• [Aim of the exercise] Every line of the data that includes "Rendered" should be copied out.

Recorded data:
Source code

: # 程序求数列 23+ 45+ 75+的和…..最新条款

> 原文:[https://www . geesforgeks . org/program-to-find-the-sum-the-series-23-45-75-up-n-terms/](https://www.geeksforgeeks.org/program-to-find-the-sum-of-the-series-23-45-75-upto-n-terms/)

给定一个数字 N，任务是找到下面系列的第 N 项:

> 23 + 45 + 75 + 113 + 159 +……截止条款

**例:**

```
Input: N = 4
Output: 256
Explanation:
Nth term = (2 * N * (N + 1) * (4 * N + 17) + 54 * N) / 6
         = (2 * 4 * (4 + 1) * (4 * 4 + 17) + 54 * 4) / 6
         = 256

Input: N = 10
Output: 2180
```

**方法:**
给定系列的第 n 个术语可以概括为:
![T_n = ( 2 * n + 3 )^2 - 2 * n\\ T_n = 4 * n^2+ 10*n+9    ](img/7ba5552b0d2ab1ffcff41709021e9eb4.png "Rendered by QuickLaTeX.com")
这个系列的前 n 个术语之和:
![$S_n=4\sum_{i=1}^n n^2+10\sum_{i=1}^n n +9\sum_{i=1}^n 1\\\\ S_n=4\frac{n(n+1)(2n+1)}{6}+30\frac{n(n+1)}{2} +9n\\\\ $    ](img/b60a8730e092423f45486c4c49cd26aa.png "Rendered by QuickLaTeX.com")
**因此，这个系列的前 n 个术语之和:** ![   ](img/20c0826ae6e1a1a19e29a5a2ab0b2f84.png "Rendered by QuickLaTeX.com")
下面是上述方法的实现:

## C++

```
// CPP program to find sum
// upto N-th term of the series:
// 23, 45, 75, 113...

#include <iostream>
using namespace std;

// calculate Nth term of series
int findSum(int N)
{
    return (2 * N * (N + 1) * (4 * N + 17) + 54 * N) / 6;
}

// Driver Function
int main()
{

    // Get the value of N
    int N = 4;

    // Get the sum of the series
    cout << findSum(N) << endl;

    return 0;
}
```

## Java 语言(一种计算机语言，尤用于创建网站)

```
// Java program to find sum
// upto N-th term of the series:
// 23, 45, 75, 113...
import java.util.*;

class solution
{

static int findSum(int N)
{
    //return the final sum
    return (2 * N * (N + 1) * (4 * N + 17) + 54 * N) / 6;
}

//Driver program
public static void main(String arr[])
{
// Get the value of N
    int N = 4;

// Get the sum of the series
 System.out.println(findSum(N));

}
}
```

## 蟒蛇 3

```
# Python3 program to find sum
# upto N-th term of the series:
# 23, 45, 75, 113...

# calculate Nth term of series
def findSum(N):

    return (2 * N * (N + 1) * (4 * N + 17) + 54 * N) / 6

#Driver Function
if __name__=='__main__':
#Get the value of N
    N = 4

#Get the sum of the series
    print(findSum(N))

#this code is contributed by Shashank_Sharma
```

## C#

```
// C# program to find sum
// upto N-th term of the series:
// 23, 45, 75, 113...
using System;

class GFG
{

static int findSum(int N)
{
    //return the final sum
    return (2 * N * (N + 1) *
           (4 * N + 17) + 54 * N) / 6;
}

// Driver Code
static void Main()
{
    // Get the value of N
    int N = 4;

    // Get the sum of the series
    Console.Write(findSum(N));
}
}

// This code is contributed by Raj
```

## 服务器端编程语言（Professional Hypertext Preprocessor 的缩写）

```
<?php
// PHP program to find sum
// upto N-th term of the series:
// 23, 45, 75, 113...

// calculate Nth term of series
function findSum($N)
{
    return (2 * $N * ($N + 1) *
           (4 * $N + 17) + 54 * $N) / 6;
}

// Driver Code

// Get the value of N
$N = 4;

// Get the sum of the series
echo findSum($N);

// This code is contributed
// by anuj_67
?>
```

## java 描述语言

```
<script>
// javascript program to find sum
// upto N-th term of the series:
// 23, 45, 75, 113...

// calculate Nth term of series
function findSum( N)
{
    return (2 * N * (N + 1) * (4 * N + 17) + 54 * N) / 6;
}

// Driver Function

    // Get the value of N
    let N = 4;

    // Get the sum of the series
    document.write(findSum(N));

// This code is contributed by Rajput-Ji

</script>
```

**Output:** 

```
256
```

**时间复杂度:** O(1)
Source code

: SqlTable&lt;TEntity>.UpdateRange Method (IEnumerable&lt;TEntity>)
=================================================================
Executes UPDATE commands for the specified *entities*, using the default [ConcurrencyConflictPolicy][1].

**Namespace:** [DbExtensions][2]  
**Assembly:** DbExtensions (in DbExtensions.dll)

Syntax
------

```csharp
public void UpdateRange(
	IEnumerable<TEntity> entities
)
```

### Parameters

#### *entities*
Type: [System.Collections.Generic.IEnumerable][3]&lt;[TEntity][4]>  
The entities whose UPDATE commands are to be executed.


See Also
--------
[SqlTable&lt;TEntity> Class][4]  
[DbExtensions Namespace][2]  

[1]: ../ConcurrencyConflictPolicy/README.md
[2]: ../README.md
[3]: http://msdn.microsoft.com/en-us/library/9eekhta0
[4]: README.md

• [Output below]
![T_n = ( 2 * n + 3 )^2 - 2 * n\\ T_n = 4 * n^2+ 10*n+9    ](img/7ba5552b0d2ab1ffcff41709021e9eb4.png "Rendered by QuickLaTeX.com")
![$S_n=4\sum_{i=1}^n n^2+10\sum_{i=1}^n n +9\sum_{i=1}^n 1\\\\ S_n=4\frac{n(n+1)(2n+1)}{6}+30\frac{n(n+1)}{2} +9n\\\\ $    ](img/b60a8730e092423f45486c4c49cd26aa.png "Rendered by QuickLaTeX.com")
**因此，这个系列的前 n 个术语之和:** ![   ](img/20c0826ae6e1a1a19e29a5a2ab0b2f84.png "Rendered by QuickLaTeX.com")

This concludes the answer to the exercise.